Social media stocks like Twitter (NYSE: TWTR) have been in the news recently as they went to court to present their side of the story regarding Russian involvement in the US elections. Twitter also made some news earlier last month when it delivered a quarterly performance that outpaced market expectations. But the worst is hardly over for the company.
Twitter’s Financials
For the third quarter, Twitter’s revenue fell 4% over the year to $590 million driven by an 18% decline in the US advertising revenues to $264 million. Total advertising revenues for the company fell 8% to $503 million. Its net loss narrowed to $21 million in the quarter, compared with a loss of $103 million a year ago. Adjusted EBITDA increased 14% to $207 million, or $0.10 per share, due to a reduction in R&D and marketing costs. The market was looking for revenues of $586 million and an adjusted EPS of $0.06.

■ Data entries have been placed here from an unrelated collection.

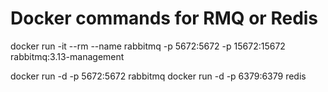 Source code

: # Docker commands for RMQ or Redis

docker run -it --rm --name rabbitmq -p 5672:5672 -p 15672:15672 rabbitmq:3.13-management


docker run -d -p 5672:5672 rabbitmq
docker run -d -p 6379:6379 redis
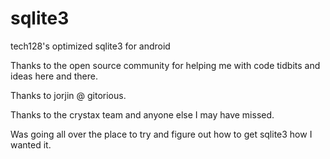 sqlite3
=======

tech128's optimized sqlite3 for android

Thanks to the open source community for helping me with code tidbits and ideas here and there.

Thanks to jorjin @ gitorious.

Thanks to the crystax team and anyone else I may have missed.

Was going all over the place to try and figure out how to get sqlite3 how I wanted it.
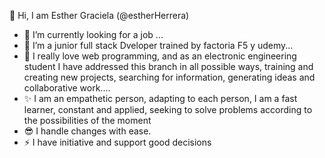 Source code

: 👋 Hi, I am Esther Graciela (@estherHerrera)

- 🔭 I’m currently looking for a job ...
- 🌱 I’m a junior full stack Dveloper trained by factoria F5  y udemy...
- 👯  I really love web programming, and as an electronic engineering student I have addressed this branch in all possible ways, training and creating new projects, searching for information, generating ideas and collaborative work....
- ✨ I am an empathetic person, adapting to each person, I am a fast learner, constant and applied, seeking to solve problems according to the possibilities of the moment
- 😎 I handle changes with ease.
- ⚡ I have initiative and support good decisions
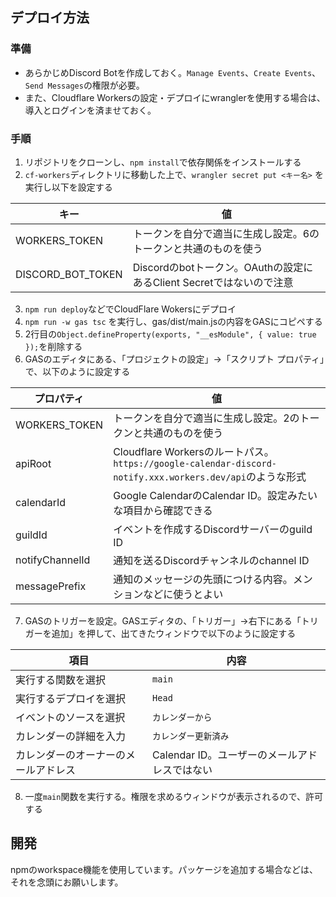 ## デプロイ方法
### 準備
- あらかじめDiscord Botを作成しておく。`Manage Events`、`Create Events`、`Send Messages`の権限が必要。
- また、Cloudflare Workersの設定・デプロイにwranglerを使用する場合は、導入とログインを済ませておく。

### 手順

1. リポジトリをクローンし、`npm install`で依存関係をインストールする
2. `cf-workers`ディレクトリに移動した上で、`wrangler secret put <キー名>` を実行し以下を設定する

|       キー        |                                値                                  |
|-------------------|-------------------------------------------------------------------|
|   WORKERS_TOKEN   | トークンを自分で適当に生成し設定。6のトークンと共通のものを使う         |
| DISCORD_BOT_TOKEN | Discordのbotトークン。OAuthの設定にあるClient Secretではないので注意  |

3. `npm run deploy`などでCloudFlare Wokersにデプロイ
4. `npm run -w gas tsc` を実行し、gas/dist/main.jsの内容をGASにコピペする
5. 2行目の`Object.defineProperty(exports, "__esModule", { value: true });`を削除する
6. GASのエディタにある、「プロジェクトの設定」→「スクリプト プロパティ」で、以下のように設定する

|   プロパティ   |                                                  値                                                    |
|---------------|--------------------------------------------------------------------------------------------------------|
| WORKERS_TOKEN | トークンを自分で適当に生成し設定。2のトークンと共通のものを使う                                             |
|    apiRoot    | Cloudflare Workersのルートパス。`https://google-calendar-discord-notify.xxx.workers.dev/api`のような形式 |
|  calendarId   | Google CalendarのCalendar ID。設定みたいな項目から確認できる                                              |
|    guildId    | イベントを作成するDiscordサーバーのguild ID                                                              |
|notifyChannelId| 通知を送るDiscordチャンネルのchannel ID                                                                  |
| messagePrefix | 通知のメッセージの先頭につける内容。メンションなどに使うとよい                                              |


7. GASのトリガーを設定。GASエディタの、「トリガー」→右下にある「トリガーを追加」を押して、出てきたウィンドウで以下のように設定する

|                項目                |                    内容                    |
|-----------------------------------|--------------------------------------------|
| 実行する関数を選択                  | `main`                                     |
| 実行するデプロイを選択              | `Head`                                     |
| イベントのソースを選択              | `カレンダーから`                            |
| カレンダーの詳細を入力              | `カレンダー更新済み`                        |
| カレンダーのオーナーのメールアドレス | Calendar ID。ユーザーのメールアドレスではない |

8. 一度`main`関数を実行する。権限を求めるウィンドウが表示されるので、許可する



## 開発
npmのworkspace機能を使用しています。パッケージを追加する場合などは、それを念頭にお願いします。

Among operating metrics, Twitter’s average monthly active users grew 4% to 330 million in the quarter with US MAUs growing 4% to 69 million. International subscriber base improved 4.4% over the year to 261 million. Twitter also disclosed that it had been incorrectly reporting users so far as it was including users of some third-party apps. The restatement of the said figures reduced the monthly user count by 2 million for the second quarter.
Advertising metrics also reported an improvement with total ad engagements growing 99% over the year, with an increased focus on video ad impressions. Ad metrics were also helped by better targeting and ad relevance. Average Cost Per Engagement fell 54% over the year due to a bigger contribution of video ad engagements.
Twitter is hopeful of turning GAAP profitable in the current quarter. It expects an adjusted EBITDA of $220-$240 million, capital expenditures of less than $110 million, and stock-based compensation expense of $90-$100 million.